Work task |
Tally the lines in the material below that hold the string "gada" and report the tally alone.
━━━━━━━━━━
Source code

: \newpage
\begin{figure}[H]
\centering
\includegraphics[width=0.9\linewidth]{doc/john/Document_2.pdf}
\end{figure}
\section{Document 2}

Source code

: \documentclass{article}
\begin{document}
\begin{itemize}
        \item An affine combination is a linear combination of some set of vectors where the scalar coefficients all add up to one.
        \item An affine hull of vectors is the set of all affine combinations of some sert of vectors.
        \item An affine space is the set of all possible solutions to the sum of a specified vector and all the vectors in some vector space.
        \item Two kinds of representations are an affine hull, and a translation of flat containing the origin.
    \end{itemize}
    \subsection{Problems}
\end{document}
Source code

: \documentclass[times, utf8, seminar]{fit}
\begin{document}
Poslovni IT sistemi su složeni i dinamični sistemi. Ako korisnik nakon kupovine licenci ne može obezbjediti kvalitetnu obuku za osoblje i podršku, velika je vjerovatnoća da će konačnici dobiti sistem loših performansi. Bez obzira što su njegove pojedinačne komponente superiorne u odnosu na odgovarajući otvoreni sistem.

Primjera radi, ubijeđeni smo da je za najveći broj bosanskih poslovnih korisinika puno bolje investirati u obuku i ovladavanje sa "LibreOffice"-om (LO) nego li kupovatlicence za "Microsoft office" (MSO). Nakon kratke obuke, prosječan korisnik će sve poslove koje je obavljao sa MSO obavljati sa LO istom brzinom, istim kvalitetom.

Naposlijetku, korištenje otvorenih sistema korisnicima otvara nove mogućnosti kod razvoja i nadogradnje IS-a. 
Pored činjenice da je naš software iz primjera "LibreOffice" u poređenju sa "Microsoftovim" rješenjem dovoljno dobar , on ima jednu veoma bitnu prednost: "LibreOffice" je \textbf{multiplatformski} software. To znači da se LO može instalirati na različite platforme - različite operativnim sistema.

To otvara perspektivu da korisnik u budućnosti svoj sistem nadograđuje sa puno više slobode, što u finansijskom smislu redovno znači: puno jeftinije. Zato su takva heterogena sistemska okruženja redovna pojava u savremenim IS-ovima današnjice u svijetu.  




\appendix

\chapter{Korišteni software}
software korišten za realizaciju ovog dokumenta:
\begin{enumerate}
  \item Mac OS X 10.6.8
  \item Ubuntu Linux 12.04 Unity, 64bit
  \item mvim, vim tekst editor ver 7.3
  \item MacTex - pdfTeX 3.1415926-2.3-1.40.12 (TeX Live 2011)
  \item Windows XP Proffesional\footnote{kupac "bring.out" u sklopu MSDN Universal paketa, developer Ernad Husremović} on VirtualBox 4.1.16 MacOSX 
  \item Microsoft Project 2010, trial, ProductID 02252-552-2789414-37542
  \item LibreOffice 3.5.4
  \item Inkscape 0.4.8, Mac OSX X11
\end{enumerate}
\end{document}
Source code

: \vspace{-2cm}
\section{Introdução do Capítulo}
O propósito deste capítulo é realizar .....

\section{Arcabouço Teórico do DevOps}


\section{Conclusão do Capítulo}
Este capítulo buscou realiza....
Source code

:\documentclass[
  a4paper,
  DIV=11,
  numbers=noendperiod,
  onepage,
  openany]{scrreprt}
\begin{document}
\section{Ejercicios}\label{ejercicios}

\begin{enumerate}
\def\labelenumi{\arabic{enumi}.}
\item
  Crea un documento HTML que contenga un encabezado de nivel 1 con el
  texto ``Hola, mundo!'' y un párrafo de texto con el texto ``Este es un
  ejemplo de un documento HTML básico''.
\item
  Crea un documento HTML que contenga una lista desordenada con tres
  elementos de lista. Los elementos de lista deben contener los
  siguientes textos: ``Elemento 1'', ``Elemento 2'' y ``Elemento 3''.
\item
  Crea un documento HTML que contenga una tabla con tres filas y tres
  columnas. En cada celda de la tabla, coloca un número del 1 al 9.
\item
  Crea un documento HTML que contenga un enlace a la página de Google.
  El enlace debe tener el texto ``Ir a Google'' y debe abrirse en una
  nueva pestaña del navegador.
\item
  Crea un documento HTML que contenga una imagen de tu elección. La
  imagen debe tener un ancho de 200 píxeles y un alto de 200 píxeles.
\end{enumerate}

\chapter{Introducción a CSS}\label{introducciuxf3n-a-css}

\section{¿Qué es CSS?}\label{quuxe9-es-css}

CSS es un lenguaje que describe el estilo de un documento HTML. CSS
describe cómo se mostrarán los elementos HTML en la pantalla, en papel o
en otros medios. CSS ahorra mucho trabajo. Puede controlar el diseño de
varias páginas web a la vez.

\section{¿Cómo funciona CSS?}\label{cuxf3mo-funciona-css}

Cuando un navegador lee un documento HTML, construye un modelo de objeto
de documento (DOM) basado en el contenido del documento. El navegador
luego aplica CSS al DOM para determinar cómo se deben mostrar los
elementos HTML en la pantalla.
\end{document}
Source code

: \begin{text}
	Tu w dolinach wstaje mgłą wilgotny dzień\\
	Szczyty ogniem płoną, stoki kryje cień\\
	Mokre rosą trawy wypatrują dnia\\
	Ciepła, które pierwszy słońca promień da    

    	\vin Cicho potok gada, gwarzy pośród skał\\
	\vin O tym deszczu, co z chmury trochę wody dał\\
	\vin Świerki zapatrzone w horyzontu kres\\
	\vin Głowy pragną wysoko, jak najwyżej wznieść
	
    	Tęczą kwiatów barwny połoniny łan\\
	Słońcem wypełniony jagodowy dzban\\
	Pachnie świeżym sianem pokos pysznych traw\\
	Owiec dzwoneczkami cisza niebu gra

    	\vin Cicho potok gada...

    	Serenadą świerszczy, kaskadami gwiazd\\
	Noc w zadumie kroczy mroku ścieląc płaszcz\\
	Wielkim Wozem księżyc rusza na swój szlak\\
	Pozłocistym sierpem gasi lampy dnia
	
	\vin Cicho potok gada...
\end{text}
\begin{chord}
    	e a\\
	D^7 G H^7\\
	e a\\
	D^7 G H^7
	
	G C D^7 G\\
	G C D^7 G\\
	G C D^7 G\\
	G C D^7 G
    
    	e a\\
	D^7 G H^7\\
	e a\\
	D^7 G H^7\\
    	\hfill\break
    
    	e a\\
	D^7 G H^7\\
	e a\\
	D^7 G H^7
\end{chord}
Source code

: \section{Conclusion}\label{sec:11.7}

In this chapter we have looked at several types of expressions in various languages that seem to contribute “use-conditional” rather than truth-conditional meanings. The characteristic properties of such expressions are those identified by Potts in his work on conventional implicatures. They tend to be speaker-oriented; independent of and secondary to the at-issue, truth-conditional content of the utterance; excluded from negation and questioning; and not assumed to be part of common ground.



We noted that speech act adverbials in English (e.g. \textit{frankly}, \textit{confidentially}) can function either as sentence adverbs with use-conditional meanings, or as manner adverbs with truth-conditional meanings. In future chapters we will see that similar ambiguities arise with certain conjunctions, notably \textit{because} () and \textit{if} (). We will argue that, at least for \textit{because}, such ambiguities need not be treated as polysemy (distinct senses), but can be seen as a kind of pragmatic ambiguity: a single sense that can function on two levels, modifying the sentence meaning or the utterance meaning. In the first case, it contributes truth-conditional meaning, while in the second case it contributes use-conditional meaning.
━━━━━━━━━━
Answer for the task |
3